(Collected data)
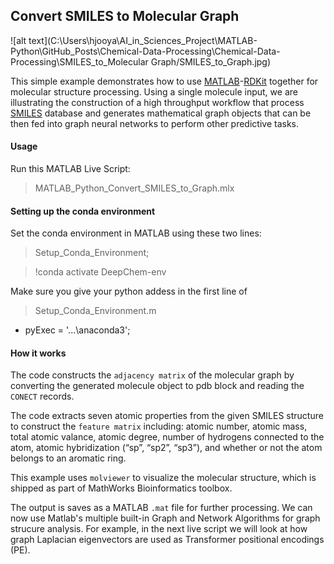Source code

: ##  Convert SMILES to Molecular Graph
![alt text](C:\Users\hjooya\AI_in_Sciences_Project\MATLAB-Python\GitHub_Posts\Chemical-Data-Processing\Chemical-Data-Processing\SMILES_to_Molecular Graph/SMILES_to_Graph.jpg)

This simple example demonstrates how to use [MATLAB](https://matlab.mathworks.com/)-[RDKit](https://www.rdkit.org/) together for molecular structure processing. Using a single molecule input, we are illustrating the construction of a high throughput workflow that process [SMILES](https://en.wikipedia.org/wiki/Simplified_molecular-input_line-entry_system) database and generates mathematical graph objects that can be then fed into graph neural networks to perform other predictive tasks. 

#### Usage
Run this MATLAB Live Script: 
> MATLAB_Python_Convert_SMILES_to_Graph.mlx  

#### Setting up the conda environment
Set the conda environment in MATLAB using these two lines:
> Setup_Conda_Environment;

> !conda activate DeepChem-env

Make sure you give your python addess in the first line of 
> Setup_Conda_Environment.m    
  - pyExec = '...\anaconda3\';

#### How it works
The code constructs the `adjacency matrix` of the molecular graph by converting the generated molecule object to pdb block and reading the `CONECT` records. 

The code extracts seven atomic properties from the given SMILES structure to construct the `feature matrix` including: atomic number, atomic mass, total atomic valance, atomic degree, number of hydrogens connected to the atom, atomic hybridization (“sp”, “sp2”, “sp3”), and whether or not the atom belongs to an aromatic ring. 

This example uses `molviewer` to visualize the molecular structure, which is shipped as part of MathWorks Bioinformatics toolbox. 

The output is saves as a MATLAB `.mat` file for further processing. We can now use Matlab's multiple built-in Graph and Network Algorithms for graph strucure analysis. For example, in the next live script we will look at how graph Laplacian eigenvectors are used as Transformer positional encodings (PE).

▸ Exercise instructions
Your output should consist only of the lines from the one containing "Make sure you" to the end of the records above, each retyped exactly.

▸ Solved exercise
Make sure you give your python addess in the first line of 
> Setup_Conda_Environment.m    
  - pyExec = '...\anaconda3\';

#### How it works
The code constructs the `adjacency matrix` of the molecular graph by converting the generated molecule object to pdb block and reading the `CONECT` records. 

The code extracts seven atomic properties from the given SMILES structure to construct the `feature matrix` including: atomic number, atomic mass, total atomic valance, atomic degree, number of hydrogens connected to the atom, atomic hybridization (“sp”, “sp2”, “sp3”), and whether or not the atom belongs to an aromatic ring. 

This example uses `molviewer` to visualize the molecular structure, which is shipped as part of MathWorks Bioinformatics toolbox. 

The output is saves as a MATLAB `.mat` file for further processing. We can now use Matlab's multiple built-in Graph and Network Algorithms for graph strucure analysis. For example, in the next live script we will look at how graph Laplacian eigenvectors are used as Transformer positional encodings (PE).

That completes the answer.